Appellant's motion for new trial consists of two grounds, viz:

"1. The Court erred in overruling the Respondent's Motion to Quash. "2. The finding of the trial court is contrary to law."

Appellant's Assignment of Error is the single ground:

"1. The Court erred in overruling Appellant's Motion For A New Trial."

Appellant at paragraph VI, page 44 of its brief states:

"Since the judgment of the trial court is not assailed by Appellant as being contrary to law in the instant appeal, Appellant therefore waives this cause in his Motion for New Trial; ...."

The statute under which appellee was charged, tried and convicted in pertinent part reads as follows:

"Every ... employee ... of any ... financial institution, ... who, having access to, control or possession of any money ... to the possession of which his employer is entitled, shall, while in such employment, take, purloin, secrete or ... appropriate to his own use ... any money ... deposited with or held by such ... financial institution ... shall be deemed guilty of embezzlement, and, on conviction, shall be imprisoned in the state prison for any determinate period of not less than two [2] years nor more than twenty [20] years and in addition to such imprisonment he shall be fined not less than one dollar [$1.00] nor more than one thousand dollars [$1,000.00], ..." Acts 1935, ch. 233, § 1, p. 1229, § 10-1704 Burns' 1956 Replacement.

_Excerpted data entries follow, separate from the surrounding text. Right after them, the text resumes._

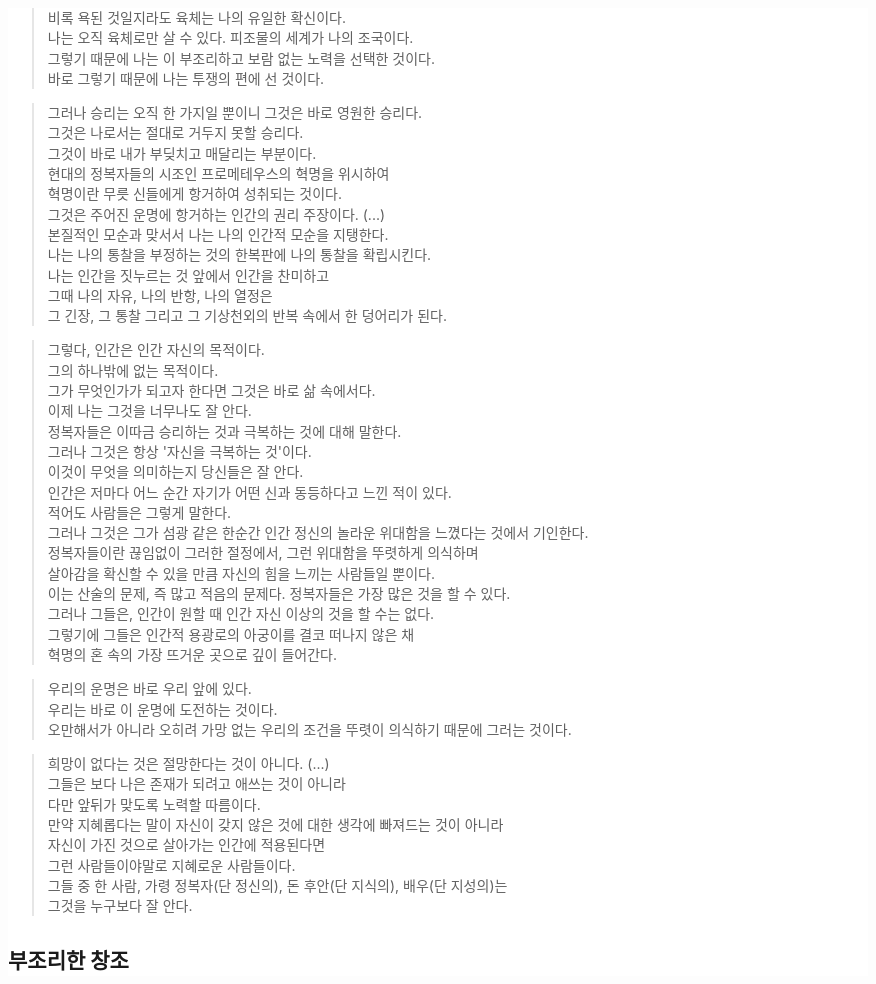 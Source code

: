 
> 비록 욕된 것일지라도 육체는 나의 유일한 확신이다.   
> 나는 오직 육체로만 살 수 있다. 피조물의 세계가 나의 조국이다.   
> 그렇기 때문에 나는 이 부조리하고 보람 없는 노력을 선택한 것이다.   
> 바로 그렇기 때문에 나는 투쟁의 편에 선 것이다.   


> 그러나 승리는 오직 한 가지일 뿐이니 그것은 바로 영원한 승리다.   
> 그것은 나로서는 절대로 거두지 못할 승리다.   
> 그것이 바로 내가 부딪치고 매달리는 부분이다.   
> 현대의 정복자들의 시조인 프로메테우스의 혁명을 위시하여   
> 혁명이란 무릇 신들에게 항거하여 성취되는 것이다.   
> 그것은 주어진 운명에 항거하는 인간의 권리 주장이다. (...)   
> 본질적인 모순과 맞서서 나는 나의 인간적 모순을 지탱한다.   
> 나는 나의 통찰을 부정하는 것의 한복판에 나의 통찰을 확립시킨다.   
> 나는 인간을 짓누르는 것 앞에서 인간을 찬미하고   
> 그때 나의 자유, 나의 반항, 나의 열정은   
> 그 긴장, 그 통찰 그리고 그 기상천외의 반복 속에서 한 덩어리가 된다.   


> 그렇다, 인간은 인간 자신의 목적이다.   
> 그의 하나밖에 없는 목적이다.   
> 그가 무엇인가가 되고자 한다면 그것은 바로 삶 속에서다.   
> 이제 나는 그것을 너무나도 잘 안다.   
> 정복자들은 이따금 승리하는 것과 극복하는 것에 대해 말한다.   
> 그러나 그것은 항상 '자신을 극복하는 것'이다.   
> 이것이 무엇을 의미하는지 당신들은 잘 안다.   
> 인간은 저마다 어느 순간 자기가 어떤 신과 동등하다고 느낀 적이 있다.   
> 적어도 사람들은 그렇게 말한다.   
> 그러나 그것은 그가 섬광 같은 한순간 인간 정신의 놀라운 위대함을 느꼈다는 것에서 기인한다.   
> 정복자들이란 끊임없이 그러한 절정에서, 그런 위대함을 뚜렷하게 의식하며   
> 살아감을 확신할 수 있을 만큼 자신의 힘을 느끼는 사람들일 뿐이다.   
> 이는 산술의 문제, 즉 많고 적음의 문제다. 정복자들은 가장 많은 것을 할 수 있다.   
> 그러나 그들은, 인간이 원할 때 인간 자신 이상의 것을 할 수는 없다.   
> 그렇기에 그들은 인간적 용광로의 아궁이를 결코 떠나지 않은 채   
> 혁명의 혼 속의 가장 뜨거운 곳으로 깊이 들어간다.   


> 우리의 운명은 바로 우리 앞에 있다.   
> 우리는 바로 이 운명에 도전하는 것이다.   
> 오만해서가 아니라 오히려 가망 없는 우리의 조건을 뚜렷이 의식하기 때문에 그러는 것이다.   


> 희망이 없다는 것은 절망한다는 것이 아니다. (...)   
> 그들은 보다 나은 존재가 되려고 애쓰는 것이 아니라   
> 다만 앞뒤가 맞도록 노력할 따름이다.   
> 만약 지혜롭다는 말이 자신이 갖지 않은 것에 대한 생각에 빠져드는 것이 아니라   
> 자신이 가진 것으로 살아가는 인간에 적용된다면   
> 그런 사람들이야말로 지혜로운 사람들이다.   
> 그들 중 한 사람, 가령 정복자(단 정신의), 돈 후안(단 지식의), 배우(단 지성의)는   
> 그것을 누구보다 잘 안다.   



## 부조리한 창조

The determinate sentence statute in effect at the *654 time of appellee's conviction reads in pertinent part as follows:

"Verdict Assessment of fine or punishment. When the defendant is found guilty the jury, except in the cases provided for, in the next three [two] sections, must state, in the verdict, the amount of fine and the punishment to be inflicted; where the plea is guilty, or the trial is by the court, the court, subject to the same exception, shall assess the amount of fine and fix the punishment to be inflicted." Acts 1927, ch. 200, § 1, p. 574, § 9-1819, Burns' 1956 Replacement.

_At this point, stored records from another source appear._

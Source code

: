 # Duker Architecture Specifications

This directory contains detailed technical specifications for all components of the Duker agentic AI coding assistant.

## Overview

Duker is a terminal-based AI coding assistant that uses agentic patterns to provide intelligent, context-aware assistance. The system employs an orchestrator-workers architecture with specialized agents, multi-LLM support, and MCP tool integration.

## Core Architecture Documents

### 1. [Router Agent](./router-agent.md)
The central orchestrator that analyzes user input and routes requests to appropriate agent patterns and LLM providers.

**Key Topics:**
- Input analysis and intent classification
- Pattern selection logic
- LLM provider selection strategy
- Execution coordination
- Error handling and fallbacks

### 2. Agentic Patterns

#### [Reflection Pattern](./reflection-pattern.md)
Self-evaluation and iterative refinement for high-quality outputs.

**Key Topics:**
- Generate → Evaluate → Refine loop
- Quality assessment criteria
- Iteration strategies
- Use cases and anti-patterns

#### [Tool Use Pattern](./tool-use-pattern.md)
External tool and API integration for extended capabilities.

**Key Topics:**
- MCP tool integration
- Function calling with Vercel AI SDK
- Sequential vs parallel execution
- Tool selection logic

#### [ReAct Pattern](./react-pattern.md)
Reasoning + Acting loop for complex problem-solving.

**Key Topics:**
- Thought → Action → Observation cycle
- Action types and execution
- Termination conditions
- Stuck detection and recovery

The majority opinion is predicated on the theory that the remedy of habeas corpus is not available to the appellee in the instant case due to the intervention of Rule 2-40B and the case of Dowd, Warden v. Todd (1962), 243 Ind. 232, 184 N.E.2d 4. A reading of the Rule (2-40B) and the Dowd case, supra, clearly indicates the procedure there outlined is applicable to the correction of an erroneous, not void, judgment.

In the case at bar the jury found the defendant guilty of the crime of embezzlement, the verdict did not fix the punishment as required by § 9-1819, Burns' 1956 Replacement, supra; hence the verdict could only be construed as giving the trial court legal jurisdiction to impose on appellee only the minimum sentence of two years, plus $1.00 fine and the costs of the action. At the time this cause was tried the two statutes previously mentioned, § 10-1704 and § 9-1819 Burns', supra, were in full force and effect and must be construed together. When the trial court imposed on appellee a sentence of fifteen [15] years and a fine of $1,000.00, the excess of thirteen [13] years imprisonment and the fine in the excess sum of $999.00, was beyond the jurisdiction of the court under the verdict to impose, and was in direct contravention *655 of the statute. Thus, the judgment of the court did not conform to the verdict of the jury nor the statutes of the State of Indiana, and that portion of the trial court's sentence which exceeds the minimum sentence of two years and the minimum fine of $1.00 is completely void. The validity of the judgment extends only to that portion of the sentence provided by law, i.e., two years and $1.00 fine plus costs, everything in excess thereof is illegal, absolutely void, beyond the jurisdiction of the court, and may be attacked and vacated by means and way of the constitutionally guaranteed right to a writ of habeas corpus. United States v. Lynch (1947), 7 Cir. 159 F.2d 198; Shoemaker v. Dowd, Warden (1953), 232 Ind. 602, 115 N.E.2d 443; Hunnicutt v. Frauhiger (1927), 199 Ind. 501, 158 N.E. 572; 15 I.L.E., Habeas Corpus, § 15, Excessive Sentence; 29 C.J.S., Habeas Corpus, § 26 (3).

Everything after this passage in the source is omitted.